Collected data entries
##########

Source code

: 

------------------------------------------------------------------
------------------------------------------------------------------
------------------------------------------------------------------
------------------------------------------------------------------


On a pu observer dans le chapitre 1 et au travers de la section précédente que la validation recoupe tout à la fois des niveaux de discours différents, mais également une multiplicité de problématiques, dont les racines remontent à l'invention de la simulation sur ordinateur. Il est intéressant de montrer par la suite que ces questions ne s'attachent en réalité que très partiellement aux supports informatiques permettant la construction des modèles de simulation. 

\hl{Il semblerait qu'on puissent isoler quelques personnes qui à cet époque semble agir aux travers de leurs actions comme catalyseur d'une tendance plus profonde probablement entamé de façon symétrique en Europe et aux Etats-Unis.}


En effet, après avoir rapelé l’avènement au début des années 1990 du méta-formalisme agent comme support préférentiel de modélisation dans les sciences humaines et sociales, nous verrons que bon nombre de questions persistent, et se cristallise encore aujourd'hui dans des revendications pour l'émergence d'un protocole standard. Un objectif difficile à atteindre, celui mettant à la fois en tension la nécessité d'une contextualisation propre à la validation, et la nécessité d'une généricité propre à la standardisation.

##########

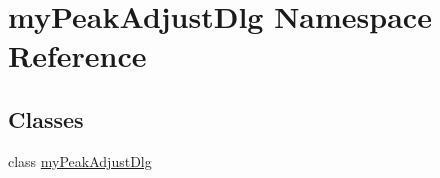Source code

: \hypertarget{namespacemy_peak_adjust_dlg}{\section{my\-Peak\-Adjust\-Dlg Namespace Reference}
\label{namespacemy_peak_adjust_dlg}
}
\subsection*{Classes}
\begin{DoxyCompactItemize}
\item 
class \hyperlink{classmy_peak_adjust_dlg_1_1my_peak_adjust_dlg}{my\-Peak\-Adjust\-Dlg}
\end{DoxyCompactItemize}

##########

> REQUIRED ACTION: Give only the number of lines in the entries above that contain the string "dans".

> RESULT FOR THIS TASK: 2